WORK TO COMPLETE: Lines from the one containing "other issues [here][issues]." through the end of the material below should be given again exactly, with no others.

=== Begin Enclosure ===

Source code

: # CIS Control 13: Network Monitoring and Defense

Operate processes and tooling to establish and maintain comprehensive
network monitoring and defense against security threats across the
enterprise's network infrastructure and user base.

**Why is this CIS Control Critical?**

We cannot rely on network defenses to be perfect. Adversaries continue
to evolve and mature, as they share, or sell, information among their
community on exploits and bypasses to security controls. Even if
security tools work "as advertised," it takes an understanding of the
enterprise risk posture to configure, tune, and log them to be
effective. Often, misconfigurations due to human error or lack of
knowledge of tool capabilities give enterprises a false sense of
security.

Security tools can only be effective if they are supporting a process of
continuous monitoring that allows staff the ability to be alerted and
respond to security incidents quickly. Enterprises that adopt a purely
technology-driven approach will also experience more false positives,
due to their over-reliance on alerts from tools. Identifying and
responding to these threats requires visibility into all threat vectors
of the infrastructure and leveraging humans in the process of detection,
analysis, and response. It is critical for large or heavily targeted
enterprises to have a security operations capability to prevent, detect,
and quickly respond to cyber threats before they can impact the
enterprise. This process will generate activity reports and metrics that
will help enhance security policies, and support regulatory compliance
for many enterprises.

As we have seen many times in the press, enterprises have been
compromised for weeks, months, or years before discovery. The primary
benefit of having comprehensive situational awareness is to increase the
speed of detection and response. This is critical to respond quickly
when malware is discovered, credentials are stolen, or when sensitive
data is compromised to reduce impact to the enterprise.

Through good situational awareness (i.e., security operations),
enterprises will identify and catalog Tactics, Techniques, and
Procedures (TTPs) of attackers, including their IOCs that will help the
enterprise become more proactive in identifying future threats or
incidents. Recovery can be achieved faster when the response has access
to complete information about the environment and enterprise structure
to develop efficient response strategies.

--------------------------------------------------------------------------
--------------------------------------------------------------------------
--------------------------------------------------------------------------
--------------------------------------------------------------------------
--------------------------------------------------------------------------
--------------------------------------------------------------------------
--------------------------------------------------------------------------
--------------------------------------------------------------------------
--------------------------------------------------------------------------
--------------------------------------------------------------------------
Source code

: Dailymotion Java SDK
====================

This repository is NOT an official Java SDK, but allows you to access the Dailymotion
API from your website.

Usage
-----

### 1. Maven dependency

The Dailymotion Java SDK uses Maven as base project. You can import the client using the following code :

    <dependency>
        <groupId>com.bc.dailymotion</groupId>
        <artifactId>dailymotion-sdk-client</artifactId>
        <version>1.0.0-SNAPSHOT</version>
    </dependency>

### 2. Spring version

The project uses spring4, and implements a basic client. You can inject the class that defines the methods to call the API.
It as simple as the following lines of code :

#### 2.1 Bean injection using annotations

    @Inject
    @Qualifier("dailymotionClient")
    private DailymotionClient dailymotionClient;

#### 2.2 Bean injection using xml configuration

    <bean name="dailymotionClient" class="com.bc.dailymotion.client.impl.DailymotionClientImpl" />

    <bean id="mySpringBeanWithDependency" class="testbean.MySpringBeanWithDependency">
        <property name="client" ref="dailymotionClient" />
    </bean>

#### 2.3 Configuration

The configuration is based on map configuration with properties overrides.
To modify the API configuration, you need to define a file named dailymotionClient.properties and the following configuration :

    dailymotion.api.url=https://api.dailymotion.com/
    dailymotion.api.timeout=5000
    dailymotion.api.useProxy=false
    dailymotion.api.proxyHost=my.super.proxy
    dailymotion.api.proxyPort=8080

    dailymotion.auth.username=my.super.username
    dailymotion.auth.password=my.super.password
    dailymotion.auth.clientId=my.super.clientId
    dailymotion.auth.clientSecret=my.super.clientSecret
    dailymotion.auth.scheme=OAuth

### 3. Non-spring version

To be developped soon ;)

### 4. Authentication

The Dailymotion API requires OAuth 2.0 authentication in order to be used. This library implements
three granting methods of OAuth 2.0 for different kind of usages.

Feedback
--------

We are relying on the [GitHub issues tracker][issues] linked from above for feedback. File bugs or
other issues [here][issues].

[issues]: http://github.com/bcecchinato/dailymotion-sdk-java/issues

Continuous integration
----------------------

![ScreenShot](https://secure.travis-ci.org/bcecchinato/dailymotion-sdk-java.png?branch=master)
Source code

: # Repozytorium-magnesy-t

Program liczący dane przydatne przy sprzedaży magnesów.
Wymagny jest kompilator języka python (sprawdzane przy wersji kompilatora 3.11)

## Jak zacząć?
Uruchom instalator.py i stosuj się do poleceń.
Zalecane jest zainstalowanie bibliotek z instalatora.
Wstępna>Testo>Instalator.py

=== End Enclosure ===

TASK OUTPUT:
other issues [here][issues].

[issues]: http://github.com/bcecchinato/dailymotion-sdk-java/issues

Continuous integration
----------------------

![ScreenShot](https://secure.travis-ci.org/bcecchinato/dailymotion-sdk-java.png?branch=master)
Source code

: # Repozytorium-magnesy-t

Program liczący dane przydatne przy sprzedaży magnesów.
Wymagny jest kompilator języka python (sprawdzane przy wersji kompilatora 3.11)

## Jak zacząć?
Uruchom instalator.py i stosuj się do poleceń.
Zalecane jest zainstalowanie bibliotek z instalatora.
Wstępna>Testo>Instalator.py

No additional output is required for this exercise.